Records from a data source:
▼▼▼

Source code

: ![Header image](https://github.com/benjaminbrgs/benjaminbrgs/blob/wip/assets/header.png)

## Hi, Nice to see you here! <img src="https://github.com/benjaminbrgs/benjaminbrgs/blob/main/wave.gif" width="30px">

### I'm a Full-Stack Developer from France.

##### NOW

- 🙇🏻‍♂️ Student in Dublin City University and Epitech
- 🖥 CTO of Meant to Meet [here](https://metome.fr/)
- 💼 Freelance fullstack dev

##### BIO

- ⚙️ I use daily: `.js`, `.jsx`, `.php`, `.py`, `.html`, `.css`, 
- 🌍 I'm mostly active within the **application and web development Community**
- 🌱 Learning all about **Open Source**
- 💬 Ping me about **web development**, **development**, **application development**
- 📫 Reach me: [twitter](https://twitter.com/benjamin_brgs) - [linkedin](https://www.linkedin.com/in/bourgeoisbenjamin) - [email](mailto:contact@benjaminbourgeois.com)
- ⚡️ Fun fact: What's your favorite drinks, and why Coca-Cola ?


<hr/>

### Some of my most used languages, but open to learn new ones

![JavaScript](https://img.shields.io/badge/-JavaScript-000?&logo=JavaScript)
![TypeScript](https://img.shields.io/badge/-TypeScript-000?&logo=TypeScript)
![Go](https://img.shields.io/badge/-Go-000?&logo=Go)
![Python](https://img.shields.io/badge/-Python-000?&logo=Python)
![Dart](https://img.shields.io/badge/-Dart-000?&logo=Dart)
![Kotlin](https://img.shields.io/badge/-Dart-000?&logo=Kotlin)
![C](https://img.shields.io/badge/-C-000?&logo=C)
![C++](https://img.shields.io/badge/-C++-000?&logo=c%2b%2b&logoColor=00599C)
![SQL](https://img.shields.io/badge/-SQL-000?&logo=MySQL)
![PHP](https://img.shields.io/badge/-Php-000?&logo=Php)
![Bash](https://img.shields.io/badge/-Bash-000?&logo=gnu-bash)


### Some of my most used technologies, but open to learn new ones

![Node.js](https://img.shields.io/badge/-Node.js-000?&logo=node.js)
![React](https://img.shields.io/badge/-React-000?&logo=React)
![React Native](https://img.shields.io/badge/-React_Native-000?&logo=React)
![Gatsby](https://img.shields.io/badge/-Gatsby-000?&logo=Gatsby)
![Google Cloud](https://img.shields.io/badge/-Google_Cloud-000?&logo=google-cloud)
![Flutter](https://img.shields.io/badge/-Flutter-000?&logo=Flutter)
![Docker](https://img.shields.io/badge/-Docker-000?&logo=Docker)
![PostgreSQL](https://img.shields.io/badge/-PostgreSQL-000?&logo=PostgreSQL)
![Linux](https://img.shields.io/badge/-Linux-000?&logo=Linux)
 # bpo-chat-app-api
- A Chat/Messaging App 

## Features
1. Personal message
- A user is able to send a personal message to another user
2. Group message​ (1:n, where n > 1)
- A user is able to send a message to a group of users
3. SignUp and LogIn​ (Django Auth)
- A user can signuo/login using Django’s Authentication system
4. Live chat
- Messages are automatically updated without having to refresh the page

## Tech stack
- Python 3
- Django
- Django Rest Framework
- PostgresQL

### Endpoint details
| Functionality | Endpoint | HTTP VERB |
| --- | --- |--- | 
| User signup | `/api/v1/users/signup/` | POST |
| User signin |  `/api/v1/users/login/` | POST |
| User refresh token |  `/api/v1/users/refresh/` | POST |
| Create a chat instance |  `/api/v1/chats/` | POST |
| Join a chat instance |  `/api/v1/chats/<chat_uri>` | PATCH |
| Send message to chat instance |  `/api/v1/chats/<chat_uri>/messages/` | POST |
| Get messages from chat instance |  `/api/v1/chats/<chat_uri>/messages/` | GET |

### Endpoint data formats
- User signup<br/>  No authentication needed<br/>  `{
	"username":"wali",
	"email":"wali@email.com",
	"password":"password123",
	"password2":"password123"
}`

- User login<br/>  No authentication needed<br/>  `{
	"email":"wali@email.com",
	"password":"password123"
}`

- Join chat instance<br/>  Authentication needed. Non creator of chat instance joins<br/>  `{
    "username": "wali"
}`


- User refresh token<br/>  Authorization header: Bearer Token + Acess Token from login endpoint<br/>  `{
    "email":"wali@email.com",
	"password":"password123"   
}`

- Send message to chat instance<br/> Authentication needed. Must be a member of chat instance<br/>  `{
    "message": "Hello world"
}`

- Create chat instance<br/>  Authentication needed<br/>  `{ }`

▲▲▲

▸ Assigned task: All the records above need to be restated exactly, line by line.

▸ Answer:
Source code

: ![Header image](https://github.com/benjaminbrgs/benjaminbrgs/blob/wip/assets/header.png)

## Hi, Nice to see you here! <img src="https://github.com/benjaminbrgs/benjaminbrgs/blob/main/wave.gif" width="30px">

### I'm a Full-Stack Developer from France.

##### NOW

- 🙇🏻‍♂️ Student in Dublin City University and Epitech
- 🖥 CTO of Meant to Meet [here](https://metome.fr/)
- 💼 Freelance fullstack dev

##### BIO

- ⚙️ I use daily: `.js`, `.jsx`, `.php`, `.py`, `.html`, `.css`, 
- 🌍 I'm mostly active within the **application and web development Community**
- 🌱 Learning all about **Open Source**
- 💬 Ping me about **web development**, **development**, **application development**
- 📫 Reach me: [twitter](https://twitter.com/benjamin_brgs) - [linkedin](https://www.linkedin.com/in/bourgeoisbenjamin) - [email](mailto:contact@benjaminbourgeois.com)
- ⚡️ Fun fact: What's your favorite drinks, and why Coca-Cola ?


<hr/>

### Some of my most used languages, but open to learn new ones

![JavaScript](https://img.shields.io/badge/-JavaScript-000?&logo=JavaScript)
![TypeScript](https://img.shields.io/badge/-TypeScript-000?&logo=TypeScript)
![Go](https://img.shields.io/badge/-Go-000?&logo=Go)
![Python](https://img.shields.io/badge/-Python-000?&logo=Python)
![Dart](https://img.shields.io/badge/-Dart-000?&logo=Dart)
![Kotlin](https://img.shields.io/badge/-Dart-000?&logo=Kotlin)
![C](https://img.shields.io/badge/-C-000?&logo=C)
![C++](https://img.shields.io/badge/-C++-000?&logo=c%2b%2b&logoColor=00599C)
![SQL](https://img.shields.io/badge/-SQL-000?&logo=MySQL)
![PHP](https://img.shields.io/badge/-Php-000?&logo=Php)
![Bash](https://img.shields.io/badge/-Bash-000?&logo=gnu-bash)


### Some of my most used technologies, but open to learn new ones

![Node.js](https://img.shields.io/badge/-Node.js-000?&logo=node.js)
![React](https://img.shields.io/badge/-React-000?&logo=React)
![React Native](https://img.shields.io/badge/-React_Native-000?&logo=React)
![Gatsby](https://img.shields.io/badge/-Gatsby-000?&logo=Gatsby)
![Google Cloud](https://img.shields.io/badge/-Google_Cloud-000?&logo=google-cloud)
![Flutter](https://img.shields.io/badge/-Flutter-000?&logo=Flutter)
![Docker](https://img.shields.io/badge/-Docker-000?&logo=Docker)
![PostgreSQL](https://img.shields.io/badge/-PostgreSQL-000?&logo=PostgreSQL)
![Linux](https://img.shields.io/badge/-Linux-000?&logo=Linux)
 # bpo-chat-app-api
- A Chat/Messaging App 

## Features
1. Personal message
- A user is able to send a personal message to another user
2. Group message​ (1:n, where n > 1)
- A user is able to send a message to a group of users
3. SignUp and LogIn​ (Django Auth)
- A user can signuo/login using Django’s Authentication system
4. Live chat
- Messages are automatically updated without having to refresh the page

## Tech stack
- Python 3
- Django
- Django Rest Framework
- PostgresQL

### Endpoint details
| Functionality | Endpoint | HTTP VERB |
| --- | --- |--- | 
| User signup | `/api/v1/users/signup/` | POST |
| User signin |  `/api/v1/users/login/` | POST |
| User refresh token |  `/api/v1/users/refresh/` | POST |
| Create a chat instance |  `/api/v1/chats/` | POST |
| Join a chat instance |  `/api/v1/chats/<chat_uri>` | PATCH |
| Send message to chat instance |  `/api/v1/chats/<chat_uri>/messages/` | POST |
| Get messages from chat instance |  `/api/v1/chats/<chat_uri>/messages/` | GET |

### Endpoint data formats
- User signup<br/>  No authentication needed<br/>  `{
	"username":"wali",
	"email":"wali@email.com",
	"password":"password123",
	"password2":"password123"
}`

- User login<br/>  No authentication needed<br/>  `{
	"email":"wali@email.com",
	"password":"password123"
}`

- Join chat instance<br/>  Authentication needed. Non creator of chat instance joins<br/>  `{
    "username": "wali"
}`


- User refresh token<br/>  Authorization header: Bearer Token + Acess Token from login endpoint<br/>  `{
    "email":"wali@email.com",
	"password":"password123"   
}`

- Send message to chat instance<br/> Authentication needed. Must be a member of chat instance<br/>  `{
    "message": "Hello world"
}`

- Create chat instance<br/>  Authentication needed<br/>  `{ }`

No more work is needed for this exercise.